- [What you have to do]: Would you repeat the listing exactly, without any of its images?

Content starts

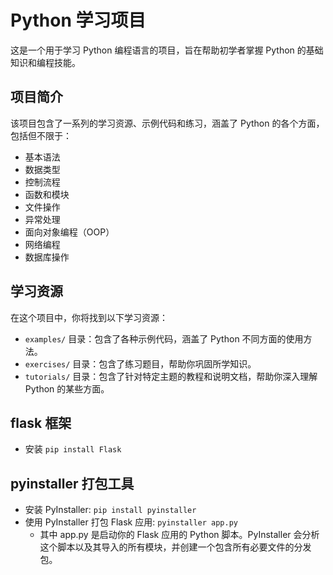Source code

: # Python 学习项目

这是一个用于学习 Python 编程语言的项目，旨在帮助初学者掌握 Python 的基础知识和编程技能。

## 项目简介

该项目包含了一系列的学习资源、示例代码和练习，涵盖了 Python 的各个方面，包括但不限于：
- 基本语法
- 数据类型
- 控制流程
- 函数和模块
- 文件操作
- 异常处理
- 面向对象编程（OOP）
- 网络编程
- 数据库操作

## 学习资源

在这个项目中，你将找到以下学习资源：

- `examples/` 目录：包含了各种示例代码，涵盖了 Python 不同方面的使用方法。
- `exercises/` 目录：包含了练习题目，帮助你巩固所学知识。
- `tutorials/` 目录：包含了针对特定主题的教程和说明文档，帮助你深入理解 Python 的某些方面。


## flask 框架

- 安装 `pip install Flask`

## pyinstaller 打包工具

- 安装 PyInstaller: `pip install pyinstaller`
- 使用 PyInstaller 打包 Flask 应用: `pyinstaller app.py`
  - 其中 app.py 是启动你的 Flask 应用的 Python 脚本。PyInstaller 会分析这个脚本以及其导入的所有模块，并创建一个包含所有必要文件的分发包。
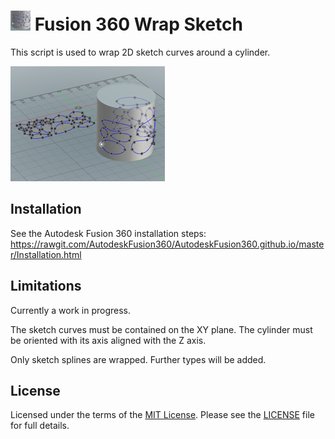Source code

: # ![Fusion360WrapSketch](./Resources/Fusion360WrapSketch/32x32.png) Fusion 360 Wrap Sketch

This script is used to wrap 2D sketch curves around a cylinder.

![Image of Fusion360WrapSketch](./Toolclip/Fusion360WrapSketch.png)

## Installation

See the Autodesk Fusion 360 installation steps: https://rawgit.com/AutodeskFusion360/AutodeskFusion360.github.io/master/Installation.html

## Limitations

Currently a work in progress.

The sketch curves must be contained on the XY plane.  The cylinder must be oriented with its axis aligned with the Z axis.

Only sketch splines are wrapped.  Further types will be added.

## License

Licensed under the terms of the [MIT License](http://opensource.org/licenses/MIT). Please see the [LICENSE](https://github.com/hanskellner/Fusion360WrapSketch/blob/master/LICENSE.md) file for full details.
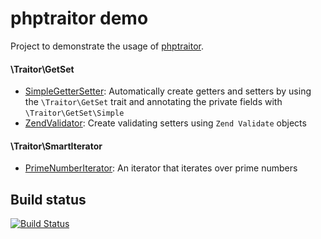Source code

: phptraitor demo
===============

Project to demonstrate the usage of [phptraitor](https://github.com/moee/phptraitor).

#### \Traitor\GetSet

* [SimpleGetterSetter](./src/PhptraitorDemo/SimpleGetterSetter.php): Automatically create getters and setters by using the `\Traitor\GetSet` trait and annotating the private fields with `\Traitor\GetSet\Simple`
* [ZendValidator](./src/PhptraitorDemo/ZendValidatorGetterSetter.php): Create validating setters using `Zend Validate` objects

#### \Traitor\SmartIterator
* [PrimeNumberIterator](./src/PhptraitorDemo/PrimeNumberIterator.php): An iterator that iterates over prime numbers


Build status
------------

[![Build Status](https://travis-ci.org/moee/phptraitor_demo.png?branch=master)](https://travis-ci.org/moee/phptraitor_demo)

Content ends

- [Written response]:
Source code

: # Python 学习项目

这是一个用于学习 Python 编程语言的项目，旨在帮助初学者掌握 Python 的基础知识和编程技能。

## 项目简介

该项目包含了一系列的学习资源、示例代码和练习，涵盖了 Python 的各个方面，包括但不限于：
- 基本语法
- 数据类型
- 控制流程
- 函数和模块
- 文件操作
- 异常处理
- 面向对象编程（OOP）
- 网络编程
- 数据库操作

## 学习资源

在这个项目中，你将找到以下学习资源：

- `examples/` 目录：包含了各种示例代码，涵盖了 Python 不同方面的使用方法。
- `exercises/` 目录：包含了练习题目，帮助你巩固所学知识。
- `tutorials/` 目录：包含了针对特定主题的教程和说明文档，帮助你深入理解 Python 的某些方面。


## flask 框架

- 安装 `pip install Flask`

## pyinstaller 打包工具

- 安装 PyInstaller: `pip install pyinstaller`
- 使用 PyInstaller 打包 Flask 应用: `pyinstaller app.py`
  - 其中 app.py 是启动你的 Flask 应用的 Python 脚本。PyInstaller 会分析这个脚本以及其导入的所有模块，并创建一个包含所有必要文件的分发包。
Source code

: # ![Fusion360WrapSketch](./Resources/Fusion360WrapSketch/32x32.png) Fusion 360 Wrap Sketch

This script is used to wrap 2D sketch curves around a cylinder.

![Image of Fusion360WrapSketch](./Toolclip/Fusion360WrapSketch.png)

## Installation

See the Autodesk Fusion 360 installation steps: https://rawgit.com/AutodeskFusion360/AutodeskFusion360.github.io/master/Installation.html

## Limitations

Currently a work in progress.

The sketch curves must be contained on the XY plane.  The cylinder must be oriented with its axis aligned with the Z axis.

Only sketch splines are wrapped.  Further types will be added.

## License

Licensed under the terms of the [MIT License](http://opensource.org/licenses/MIT). Please see the [LICENSE](https://github.com/hanskellner/Fusion360WrapSketch/blob/master/LICENSE.md) file for full details.
Source code

: phptraitor demo
===============

Project to demonstrate the usage of [phptraitor](https://github.com/moee/phptraitor).

#### \Traitor\GetSet

* [SimpleGetterSetter](./src/PhptraitorDemo/SimpleGetterSetter.php): Automatically create getters and setters by using the `\Traitor\GetSet` trait and annotating the private fields with `\Traitor\GetSet\Simple`
* [ZendValidator](./src/PhptraitorDemo/ZendValidatorGetterSetter.php): Create validating setters using `Zend Validate` objects

#### \Traitor\SmartIterator
* [PrimeNumberIterator](./src/PhptraitorDemo/PrimeNumberIterator.php): An iterator that iterates over prime numbers


Build status
------------

[![Build Status](https://travis-ci.org/moee/phptraitor_demo.png?branch=master)](https://travis-ci.org/moee/phptraitor_demo)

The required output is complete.